HotelTonightは、米国、欧州、オーストラリアのホテルの割引を提供している。ビジネス客や直前の宿泊予約をしたい人向けに空室を提供するためにホテルと提携している。今回の買収で、Airbnbのユーザーは何週間あるいは何カ月も前に計画を立てなくてもホテルを予約するのが容易になり、Airbnbにとっては短期貸しのホストとそのゲストというコミュニティを拡大させることになる。

Airbnbは2018年初めにプラットフォームにブティックホテルを加え、急成長させた。同年には扱うブティックホテル、B&B、ホステル、リゾートの数が倍以上になったとのことだ。Airbnbの出張部門Airbnb for Workもまた短期で成功を収めている。2014年に立ち上げられ、今や全予約の15%を占める。現在Airbnbは191カ国で計500万もの物件を扱っている。

Airbnbは2019年に入って続けざまに買収している。1月には、会議やビジネスに関するイベントのためのスペースを貸し借りできるマーケットプレイススタイルのプラットフォームを提供するデンマークのスタートアップGaestを買収した。この件でもAirbnbは買収額を非公表とした。しかし、Gaestが自己資本350万ドルの調達だったことを考えると、HotelTonightの買収額には劣る。

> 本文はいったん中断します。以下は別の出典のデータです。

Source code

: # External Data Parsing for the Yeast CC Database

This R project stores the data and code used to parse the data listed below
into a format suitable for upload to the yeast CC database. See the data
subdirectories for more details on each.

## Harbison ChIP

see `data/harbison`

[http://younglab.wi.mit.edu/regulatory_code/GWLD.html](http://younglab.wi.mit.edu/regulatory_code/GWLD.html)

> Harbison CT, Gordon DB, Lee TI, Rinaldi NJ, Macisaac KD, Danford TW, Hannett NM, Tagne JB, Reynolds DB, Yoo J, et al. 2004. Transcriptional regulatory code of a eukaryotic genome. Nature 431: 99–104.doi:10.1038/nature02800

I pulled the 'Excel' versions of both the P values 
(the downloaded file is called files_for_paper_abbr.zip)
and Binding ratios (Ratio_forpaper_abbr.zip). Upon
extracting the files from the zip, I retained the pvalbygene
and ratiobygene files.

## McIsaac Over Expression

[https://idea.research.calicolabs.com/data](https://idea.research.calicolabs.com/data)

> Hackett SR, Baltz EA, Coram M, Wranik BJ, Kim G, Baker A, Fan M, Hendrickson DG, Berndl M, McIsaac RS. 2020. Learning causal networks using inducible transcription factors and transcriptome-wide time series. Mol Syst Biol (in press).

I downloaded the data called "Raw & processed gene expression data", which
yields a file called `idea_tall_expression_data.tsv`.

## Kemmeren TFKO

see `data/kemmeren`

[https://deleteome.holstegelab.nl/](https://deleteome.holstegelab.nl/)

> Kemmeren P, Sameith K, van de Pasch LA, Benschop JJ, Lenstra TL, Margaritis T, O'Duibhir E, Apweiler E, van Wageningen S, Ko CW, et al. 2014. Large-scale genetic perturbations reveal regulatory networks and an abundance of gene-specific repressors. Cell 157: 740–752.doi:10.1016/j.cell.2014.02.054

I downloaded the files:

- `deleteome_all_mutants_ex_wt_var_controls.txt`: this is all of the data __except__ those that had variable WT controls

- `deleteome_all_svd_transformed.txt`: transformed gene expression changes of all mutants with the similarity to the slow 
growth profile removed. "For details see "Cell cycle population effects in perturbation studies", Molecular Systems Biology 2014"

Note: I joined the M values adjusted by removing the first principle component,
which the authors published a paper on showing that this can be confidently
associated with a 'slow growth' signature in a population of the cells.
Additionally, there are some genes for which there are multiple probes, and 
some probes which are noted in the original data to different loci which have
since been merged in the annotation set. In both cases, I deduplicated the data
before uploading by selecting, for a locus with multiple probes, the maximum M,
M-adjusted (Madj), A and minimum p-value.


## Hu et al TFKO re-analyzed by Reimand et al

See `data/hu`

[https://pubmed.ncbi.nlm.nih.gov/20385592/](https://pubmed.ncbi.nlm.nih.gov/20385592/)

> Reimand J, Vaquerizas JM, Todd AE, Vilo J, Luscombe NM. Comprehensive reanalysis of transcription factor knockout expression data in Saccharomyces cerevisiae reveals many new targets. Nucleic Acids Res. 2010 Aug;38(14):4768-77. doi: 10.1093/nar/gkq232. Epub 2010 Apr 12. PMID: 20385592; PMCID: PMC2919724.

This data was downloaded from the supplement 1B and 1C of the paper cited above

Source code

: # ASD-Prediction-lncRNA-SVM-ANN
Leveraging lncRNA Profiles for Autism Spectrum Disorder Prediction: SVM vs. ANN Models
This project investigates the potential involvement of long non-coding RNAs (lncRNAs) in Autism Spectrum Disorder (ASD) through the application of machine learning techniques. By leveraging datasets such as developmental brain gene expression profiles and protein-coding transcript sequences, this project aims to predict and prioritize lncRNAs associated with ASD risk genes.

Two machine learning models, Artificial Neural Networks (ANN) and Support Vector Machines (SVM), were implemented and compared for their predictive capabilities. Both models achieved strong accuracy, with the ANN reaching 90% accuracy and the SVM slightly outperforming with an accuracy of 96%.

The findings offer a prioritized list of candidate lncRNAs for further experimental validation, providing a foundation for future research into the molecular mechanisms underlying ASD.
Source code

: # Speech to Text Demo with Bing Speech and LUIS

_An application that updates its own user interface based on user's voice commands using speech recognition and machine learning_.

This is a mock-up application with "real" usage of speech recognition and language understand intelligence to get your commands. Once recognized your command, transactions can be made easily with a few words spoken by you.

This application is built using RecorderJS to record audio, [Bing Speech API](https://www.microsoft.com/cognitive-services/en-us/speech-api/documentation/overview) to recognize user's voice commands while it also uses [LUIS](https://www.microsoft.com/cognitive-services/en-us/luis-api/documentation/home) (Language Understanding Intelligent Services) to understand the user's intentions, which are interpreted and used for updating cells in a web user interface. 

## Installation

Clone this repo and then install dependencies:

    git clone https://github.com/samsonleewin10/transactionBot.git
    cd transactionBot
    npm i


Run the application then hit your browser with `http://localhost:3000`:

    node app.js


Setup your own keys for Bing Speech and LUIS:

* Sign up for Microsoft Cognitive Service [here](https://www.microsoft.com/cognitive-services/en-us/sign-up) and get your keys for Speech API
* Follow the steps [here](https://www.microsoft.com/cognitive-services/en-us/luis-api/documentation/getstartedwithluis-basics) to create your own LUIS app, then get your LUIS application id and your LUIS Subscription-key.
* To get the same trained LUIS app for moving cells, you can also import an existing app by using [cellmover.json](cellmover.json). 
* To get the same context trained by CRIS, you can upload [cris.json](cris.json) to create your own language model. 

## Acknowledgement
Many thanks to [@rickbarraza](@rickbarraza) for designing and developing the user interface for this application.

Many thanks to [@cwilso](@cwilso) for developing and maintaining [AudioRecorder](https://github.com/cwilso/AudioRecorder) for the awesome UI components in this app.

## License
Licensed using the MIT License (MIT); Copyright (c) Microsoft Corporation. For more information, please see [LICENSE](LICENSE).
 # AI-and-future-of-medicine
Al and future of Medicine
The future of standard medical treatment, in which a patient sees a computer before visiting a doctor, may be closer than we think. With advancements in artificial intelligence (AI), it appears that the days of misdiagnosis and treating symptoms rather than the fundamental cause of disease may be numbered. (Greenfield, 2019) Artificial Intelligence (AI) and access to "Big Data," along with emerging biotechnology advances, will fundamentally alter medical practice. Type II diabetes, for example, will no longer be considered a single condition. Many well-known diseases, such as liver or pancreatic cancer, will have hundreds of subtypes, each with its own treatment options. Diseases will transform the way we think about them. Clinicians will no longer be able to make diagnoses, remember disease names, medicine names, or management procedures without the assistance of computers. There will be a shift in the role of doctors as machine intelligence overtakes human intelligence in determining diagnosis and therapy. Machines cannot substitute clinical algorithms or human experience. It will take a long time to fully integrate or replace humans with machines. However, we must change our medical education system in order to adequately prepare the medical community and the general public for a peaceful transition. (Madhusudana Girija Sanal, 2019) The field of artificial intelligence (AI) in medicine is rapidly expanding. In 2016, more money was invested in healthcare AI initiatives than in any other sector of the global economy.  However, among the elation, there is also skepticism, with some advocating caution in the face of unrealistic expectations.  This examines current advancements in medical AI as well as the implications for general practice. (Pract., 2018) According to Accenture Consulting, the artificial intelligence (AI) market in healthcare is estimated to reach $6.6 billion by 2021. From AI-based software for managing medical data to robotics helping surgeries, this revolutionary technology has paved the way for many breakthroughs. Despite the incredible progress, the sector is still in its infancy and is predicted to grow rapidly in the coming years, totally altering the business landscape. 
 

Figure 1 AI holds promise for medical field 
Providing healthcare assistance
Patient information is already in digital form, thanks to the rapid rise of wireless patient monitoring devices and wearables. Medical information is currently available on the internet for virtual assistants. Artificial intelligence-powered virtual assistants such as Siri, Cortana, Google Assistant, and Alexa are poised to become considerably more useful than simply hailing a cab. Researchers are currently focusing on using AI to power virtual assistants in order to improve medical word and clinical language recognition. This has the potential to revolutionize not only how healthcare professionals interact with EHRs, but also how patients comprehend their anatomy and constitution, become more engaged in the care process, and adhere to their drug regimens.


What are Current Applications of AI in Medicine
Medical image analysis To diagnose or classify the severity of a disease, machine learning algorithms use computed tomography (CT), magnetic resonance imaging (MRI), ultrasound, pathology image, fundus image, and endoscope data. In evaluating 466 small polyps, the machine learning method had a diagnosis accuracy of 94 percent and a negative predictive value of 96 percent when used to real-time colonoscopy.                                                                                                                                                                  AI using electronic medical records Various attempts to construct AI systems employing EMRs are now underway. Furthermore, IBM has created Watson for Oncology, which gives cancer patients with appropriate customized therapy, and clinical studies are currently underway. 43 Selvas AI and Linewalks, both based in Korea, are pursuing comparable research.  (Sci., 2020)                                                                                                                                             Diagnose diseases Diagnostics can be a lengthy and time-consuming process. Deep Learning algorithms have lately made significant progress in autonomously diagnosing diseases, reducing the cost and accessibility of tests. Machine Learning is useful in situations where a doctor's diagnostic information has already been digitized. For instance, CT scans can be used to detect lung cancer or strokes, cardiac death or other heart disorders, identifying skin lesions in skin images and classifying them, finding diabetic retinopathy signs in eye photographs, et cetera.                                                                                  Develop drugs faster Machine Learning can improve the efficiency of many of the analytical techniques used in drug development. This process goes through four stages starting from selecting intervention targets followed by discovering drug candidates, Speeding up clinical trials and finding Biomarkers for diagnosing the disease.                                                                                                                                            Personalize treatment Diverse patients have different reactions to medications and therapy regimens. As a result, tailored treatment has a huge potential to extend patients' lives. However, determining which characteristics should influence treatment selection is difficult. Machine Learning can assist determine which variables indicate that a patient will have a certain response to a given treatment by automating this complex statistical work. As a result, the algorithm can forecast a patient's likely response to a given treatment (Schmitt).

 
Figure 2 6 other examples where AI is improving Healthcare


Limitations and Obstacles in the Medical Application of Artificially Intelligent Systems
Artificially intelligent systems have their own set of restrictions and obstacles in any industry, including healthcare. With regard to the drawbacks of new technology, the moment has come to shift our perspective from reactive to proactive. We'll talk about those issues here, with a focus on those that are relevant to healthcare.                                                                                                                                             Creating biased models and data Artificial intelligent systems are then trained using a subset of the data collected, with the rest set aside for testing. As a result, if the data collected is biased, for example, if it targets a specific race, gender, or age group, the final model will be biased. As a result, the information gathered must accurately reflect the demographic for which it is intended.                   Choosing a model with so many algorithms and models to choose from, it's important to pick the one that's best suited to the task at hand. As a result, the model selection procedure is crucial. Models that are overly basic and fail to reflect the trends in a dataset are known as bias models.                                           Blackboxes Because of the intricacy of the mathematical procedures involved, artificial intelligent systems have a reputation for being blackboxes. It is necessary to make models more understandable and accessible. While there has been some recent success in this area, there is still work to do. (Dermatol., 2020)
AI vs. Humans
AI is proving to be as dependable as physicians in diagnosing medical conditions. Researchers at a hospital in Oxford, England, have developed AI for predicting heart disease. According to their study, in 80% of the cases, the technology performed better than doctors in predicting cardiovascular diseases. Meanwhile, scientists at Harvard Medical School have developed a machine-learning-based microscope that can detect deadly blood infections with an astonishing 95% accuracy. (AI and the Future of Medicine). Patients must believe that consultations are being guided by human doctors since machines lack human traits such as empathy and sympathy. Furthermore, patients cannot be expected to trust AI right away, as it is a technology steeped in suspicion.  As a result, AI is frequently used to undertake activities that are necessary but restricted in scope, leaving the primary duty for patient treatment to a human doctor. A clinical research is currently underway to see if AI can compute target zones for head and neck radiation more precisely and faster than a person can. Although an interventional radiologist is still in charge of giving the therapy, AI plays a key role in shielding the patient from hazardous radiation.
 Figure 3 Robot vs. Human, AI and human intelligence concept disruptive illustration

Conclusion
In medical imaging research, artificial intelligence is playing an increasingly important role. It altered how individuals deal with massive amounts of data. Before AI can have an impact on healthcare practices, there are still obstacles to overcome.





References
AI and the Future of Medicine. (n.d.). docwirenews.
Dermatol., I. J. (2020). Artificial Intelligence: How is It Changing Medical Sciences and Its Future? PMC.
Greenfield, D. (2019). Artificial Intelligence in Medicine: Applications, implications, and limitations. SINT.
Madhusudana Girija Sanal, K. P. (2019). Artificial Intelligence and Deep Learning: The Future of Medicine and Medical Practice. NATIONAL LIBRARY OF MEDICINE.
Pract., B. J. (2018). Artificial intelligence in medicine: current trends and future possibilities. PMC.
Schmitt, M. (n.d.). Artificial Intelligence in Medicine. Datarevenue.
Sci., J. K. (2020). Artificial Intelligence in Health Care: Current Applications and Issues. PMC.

2019年はユニコーン企業のIPOが多く控えている。これらのいくつかは、年初にあった数週間にもわたる政府閉鎖で遅れることが見込まれている。最近フォームS-1を公開したLyftは、株式市場へとエグジットする今年初の10億ドル企業となる準備が整っていて、その後にUber、Slack、Pinterestと続く。Airbnbはそうした列のどこかに入り込むのだろうか。いずれわかる。